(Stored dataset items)
########

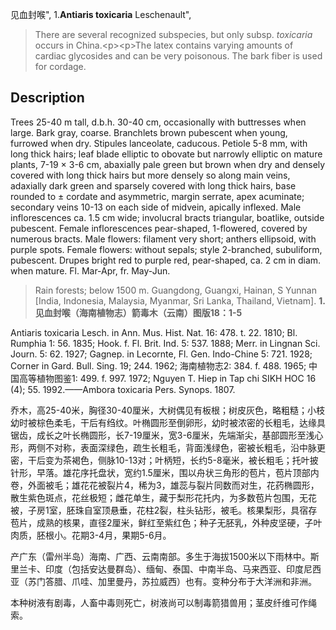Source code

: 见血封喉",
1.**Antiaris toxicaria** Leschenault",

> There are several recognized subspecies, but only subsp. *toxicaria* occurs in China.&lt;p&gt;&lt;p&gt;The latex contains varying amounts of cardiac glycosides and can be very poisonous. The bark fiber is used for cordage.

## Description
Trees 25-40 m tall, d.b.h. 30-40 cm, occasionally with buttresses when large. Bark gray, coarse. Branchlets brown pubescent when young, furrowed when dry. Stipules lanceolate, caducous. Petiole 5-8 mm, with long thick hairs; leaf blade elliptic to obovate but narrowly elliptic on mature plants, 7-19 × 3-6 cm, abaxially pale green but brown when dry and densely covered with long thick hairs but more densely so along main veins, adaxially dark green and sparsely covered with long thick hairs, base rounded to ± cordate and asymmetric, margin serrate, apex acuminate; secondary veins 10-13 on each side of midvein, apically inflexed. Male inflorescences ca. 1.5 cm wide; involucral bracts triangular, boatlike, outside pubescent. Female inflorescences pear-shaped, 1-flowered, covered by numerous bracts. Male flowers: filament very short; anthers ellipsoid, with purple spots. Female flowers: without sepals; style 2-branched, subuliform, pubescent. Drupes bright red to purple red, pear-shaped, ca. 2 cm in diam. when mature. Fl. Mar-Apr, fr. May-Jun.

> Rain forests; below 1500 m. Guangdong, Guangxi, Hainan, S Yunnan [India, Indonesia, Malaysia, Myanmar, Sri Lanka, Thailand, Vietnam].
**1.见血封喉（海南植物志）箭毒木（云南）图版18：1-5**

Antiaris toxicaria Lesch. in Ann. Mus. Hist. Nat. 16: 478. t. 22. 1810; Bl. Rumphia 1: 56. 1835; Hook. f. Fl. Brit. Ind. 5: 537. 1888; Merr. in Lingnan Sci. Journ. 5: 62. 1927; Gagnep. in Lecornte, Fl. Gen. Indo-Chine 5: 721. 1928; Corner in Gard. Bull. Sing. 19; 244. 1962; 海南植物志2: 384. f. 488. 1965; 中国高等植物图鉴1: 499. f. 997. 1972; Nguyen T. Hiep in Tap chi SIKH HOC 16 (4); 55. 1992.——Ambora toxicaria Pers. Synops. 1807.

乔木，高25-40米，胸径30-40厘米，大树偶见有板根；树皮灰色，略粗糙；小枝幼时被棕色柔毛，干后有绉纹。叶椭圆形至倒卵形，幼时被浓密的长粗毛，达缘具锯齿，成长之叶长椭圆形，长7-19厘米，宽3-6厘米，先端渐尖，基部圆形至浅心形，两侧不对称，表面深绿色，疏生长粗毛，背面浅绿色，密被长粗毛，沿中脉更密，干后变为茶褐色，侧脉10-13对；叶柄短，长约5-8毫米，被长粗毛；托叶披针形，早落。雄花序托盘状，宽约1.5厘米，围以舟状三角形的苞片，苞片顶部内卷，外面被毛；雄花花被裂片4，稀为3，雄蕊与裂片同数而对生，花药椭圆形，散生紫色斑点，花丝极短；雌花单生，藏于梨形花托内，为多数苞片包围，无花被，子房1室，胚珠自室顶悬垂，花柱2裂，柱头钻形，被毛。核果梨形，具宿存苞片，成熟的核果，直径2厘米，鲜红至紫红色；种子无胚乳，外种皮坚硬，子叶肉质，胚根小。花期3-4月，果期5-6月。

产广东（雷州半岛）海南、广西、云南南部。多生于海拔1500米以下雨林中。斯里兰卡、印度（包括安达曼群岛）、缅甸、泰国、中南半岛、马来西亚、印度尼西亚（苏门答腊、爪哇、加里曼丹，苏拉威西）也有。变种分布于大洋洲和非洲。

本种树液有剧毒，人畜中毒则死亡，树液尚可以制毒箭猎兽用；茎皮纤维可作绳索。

########

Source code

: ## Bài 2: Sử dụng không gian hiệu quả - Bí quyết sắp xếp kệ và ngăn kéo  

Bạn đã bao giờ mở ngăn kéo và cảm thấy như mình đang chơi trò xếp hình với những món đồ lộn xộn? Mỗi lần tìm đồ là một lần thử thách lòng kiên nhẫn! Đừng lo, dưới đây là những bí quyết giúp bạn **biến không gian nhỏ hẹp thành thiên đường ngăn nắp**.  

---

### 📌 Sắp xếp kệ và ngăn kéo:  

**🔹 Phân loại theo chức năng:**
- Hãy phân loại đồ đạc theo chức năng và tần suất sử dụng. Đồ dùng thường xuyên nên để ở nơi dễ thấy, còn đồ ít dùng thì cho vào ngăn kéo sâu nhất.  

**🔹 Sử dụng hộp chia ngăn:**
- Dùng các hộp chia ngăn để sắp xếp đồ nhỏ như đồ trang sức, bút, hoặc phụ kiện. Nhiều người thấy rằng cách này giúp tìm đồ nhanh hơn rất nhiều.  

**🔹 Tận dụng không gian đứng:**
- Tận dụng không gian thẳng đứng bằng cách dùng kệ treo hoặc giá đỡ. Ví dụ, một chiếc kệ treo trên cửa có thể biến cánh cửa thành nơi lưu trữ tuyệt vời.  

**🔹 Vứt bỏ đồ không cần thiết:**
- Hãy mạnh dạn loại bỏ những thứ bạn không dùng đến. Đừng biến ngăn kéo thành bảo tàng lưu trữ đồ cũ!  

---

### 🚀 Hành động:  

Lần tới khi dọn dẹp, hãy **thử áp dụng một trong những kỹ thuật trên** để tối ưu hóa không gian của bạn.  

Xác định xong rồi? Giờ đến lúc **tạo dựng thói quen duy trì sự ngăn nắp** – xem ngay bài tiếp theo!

########

__WHAT THIS TASK INVOLVES__. The lines above that hold the word "trên" are the ones to copy.

__OUTPUT OF THE TASK__.
- Tận dụng không gian thẳng đứng bằng cách dùng kệ treo hoặc giá đỡ. Ví dụ, một chiếc kệ treo trên cửa có thể biến cánh cửa thành nơi lưu trữ tuyệt vời.  
Lần tới khi dọn dẹp, hãy **thử áp dụng một trong những kỹ thuật trên** để tối ưu hóa không gian của bạn.  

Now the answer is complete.